(Items listed in a dataset)
*** Begin section ***
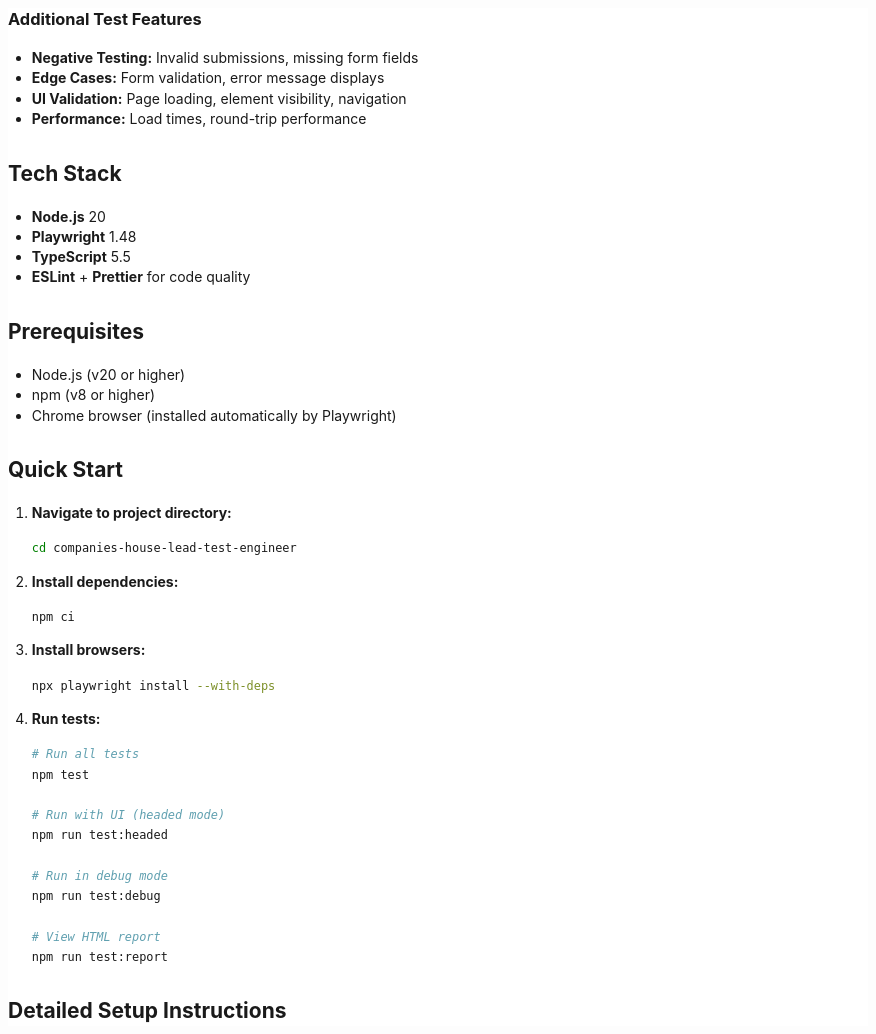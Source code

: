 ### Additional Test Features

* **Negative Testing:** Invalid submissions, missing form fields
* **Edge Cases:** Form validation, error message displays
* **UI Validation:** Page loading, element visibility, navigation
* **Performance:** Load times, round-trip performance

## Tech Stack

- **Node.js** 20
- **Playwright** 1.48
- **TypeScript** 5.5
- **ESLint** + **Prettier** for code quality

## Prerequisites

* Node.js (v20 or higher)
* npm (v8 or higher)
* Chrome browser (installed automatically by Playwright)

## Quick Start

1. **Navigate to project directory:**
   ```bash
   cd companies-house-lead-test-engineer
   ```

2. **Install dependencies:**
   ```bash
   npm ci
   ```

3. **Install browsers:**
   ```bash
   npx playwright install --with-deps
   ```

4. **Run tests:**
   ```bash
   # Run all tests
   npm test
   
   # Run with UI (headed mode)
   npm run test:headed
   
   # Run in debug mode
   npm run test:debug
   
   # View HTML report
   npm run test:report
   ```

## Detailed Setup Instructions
*** End section ***
*** Begin section ***
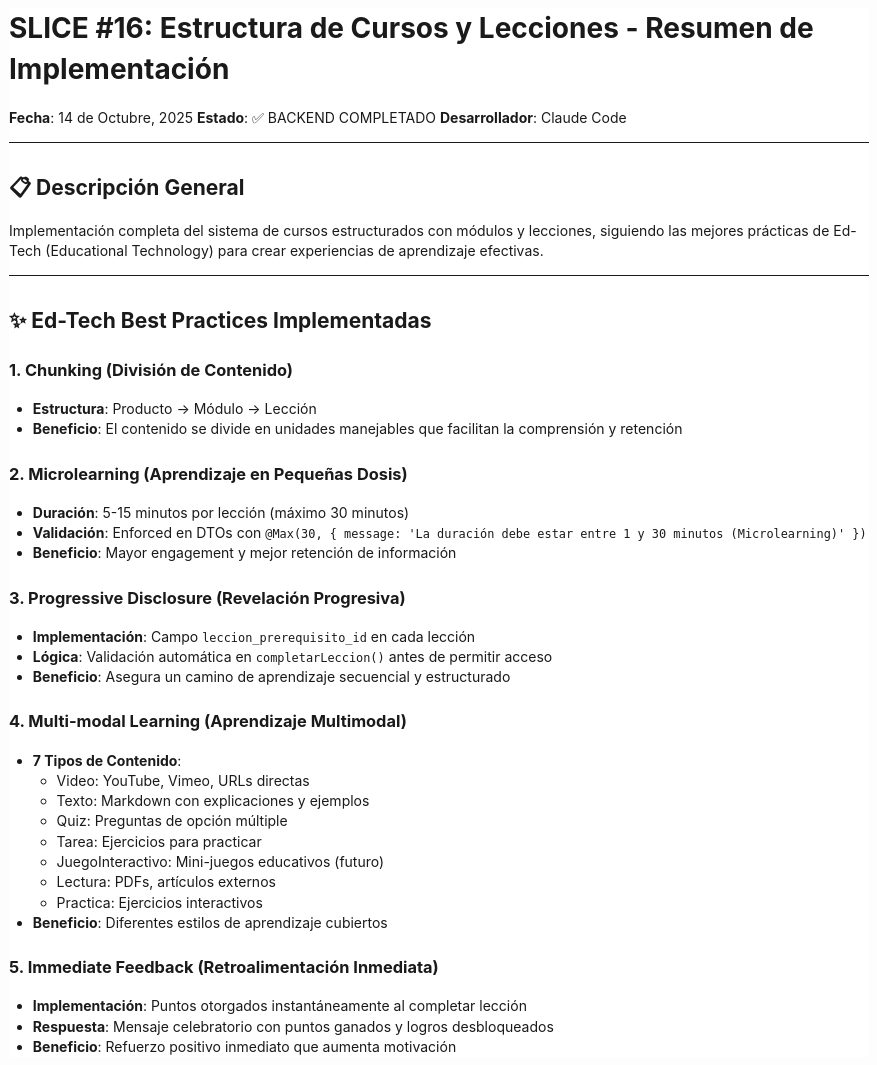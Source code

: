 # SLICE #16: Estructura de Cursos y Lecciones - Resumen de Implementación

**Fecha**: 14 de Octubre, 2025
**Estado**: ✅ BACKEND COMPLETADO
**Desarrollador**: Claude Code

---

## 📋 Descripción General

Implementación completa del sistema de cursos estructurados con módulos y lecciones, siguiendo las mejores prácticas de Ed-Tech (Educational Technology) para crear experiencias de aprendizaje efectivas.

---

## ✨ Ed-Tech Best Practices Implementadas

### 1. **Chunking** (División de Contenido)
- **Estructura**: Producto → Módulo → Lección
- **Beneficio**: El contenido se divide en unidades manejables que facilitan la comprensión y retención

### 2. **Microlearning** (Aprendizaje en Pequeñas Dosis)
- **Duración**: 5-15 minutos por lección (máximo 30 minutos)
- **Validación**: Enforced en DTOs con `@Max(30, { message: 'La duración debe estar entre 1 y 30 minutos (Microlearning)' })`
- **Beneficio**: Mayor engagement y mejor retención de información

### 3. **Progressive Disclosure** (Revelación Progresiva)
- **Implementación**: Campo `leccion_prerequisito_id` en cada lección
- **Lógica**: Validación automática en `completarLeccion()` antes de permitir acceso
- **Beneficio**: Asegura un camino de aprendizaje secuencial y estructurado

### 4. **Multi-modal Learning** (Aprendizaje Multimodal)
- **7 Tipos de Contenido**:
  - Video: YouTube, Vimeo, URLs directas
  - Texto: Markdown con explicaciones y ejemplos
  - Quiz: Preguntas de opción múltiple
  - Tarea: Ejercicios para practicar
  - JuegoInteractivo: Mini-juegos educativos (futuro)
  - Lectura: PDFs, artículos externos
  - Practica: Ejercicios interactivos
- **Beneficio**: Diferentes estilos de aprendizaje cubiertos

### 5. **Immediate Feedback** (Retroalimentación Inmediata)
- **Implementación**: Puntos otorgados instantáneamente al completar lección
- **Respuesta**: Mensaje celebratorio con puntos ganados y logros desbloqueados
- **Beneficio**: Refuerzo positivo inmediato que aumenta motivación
*** End section ***
*** Begin section ***
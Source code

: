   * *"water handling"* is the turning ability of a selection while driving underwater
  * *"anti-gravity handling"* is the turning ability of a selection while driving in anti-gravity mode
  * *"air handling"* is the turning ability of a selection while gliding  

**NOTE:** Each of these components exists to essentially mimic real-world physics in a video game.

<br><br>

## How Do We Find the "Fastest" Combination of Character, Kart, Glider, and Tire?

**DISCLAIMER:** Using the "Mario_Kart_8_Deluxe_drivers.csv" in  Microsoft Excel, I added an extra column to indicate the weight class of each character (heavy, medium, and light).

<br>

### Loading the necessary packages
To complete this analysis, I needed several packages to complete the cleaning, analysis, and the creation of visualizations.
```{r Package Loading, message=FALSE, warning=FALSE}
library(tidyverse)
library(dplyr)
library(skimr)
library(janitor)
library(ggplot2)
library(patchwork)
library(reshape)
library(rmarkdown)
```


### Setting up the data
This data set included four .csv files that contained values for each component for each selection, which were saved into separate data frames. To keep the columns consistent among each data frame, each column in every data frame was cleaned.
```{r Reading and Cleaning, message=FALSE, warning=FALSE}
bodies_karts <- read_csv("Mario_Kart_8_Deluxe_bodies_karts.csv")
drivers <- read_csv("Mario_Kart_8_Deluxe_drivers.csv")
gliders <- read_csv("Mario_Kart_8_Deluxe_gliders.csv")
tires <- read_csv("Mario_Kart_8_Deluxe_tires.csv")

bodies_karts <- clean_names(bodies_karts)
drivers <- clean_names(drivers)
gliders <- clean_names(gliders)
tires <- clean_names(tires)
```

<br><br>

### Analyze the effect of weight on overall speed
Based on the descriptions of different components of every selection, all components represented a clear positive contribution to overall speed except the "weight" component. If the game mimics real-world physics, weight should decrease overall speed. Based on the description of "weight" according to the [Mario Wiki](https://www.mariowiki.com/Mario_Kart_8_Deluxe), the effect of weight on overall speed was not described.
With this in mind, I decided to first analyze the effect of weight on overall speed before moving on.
*** End section ***
## How to complete this task
A complete answer reproduces every line of the records in which the word "higher" occurs.

## Result for this exercise
* Node.js (v20 or higher)
* npm (v8 or higher)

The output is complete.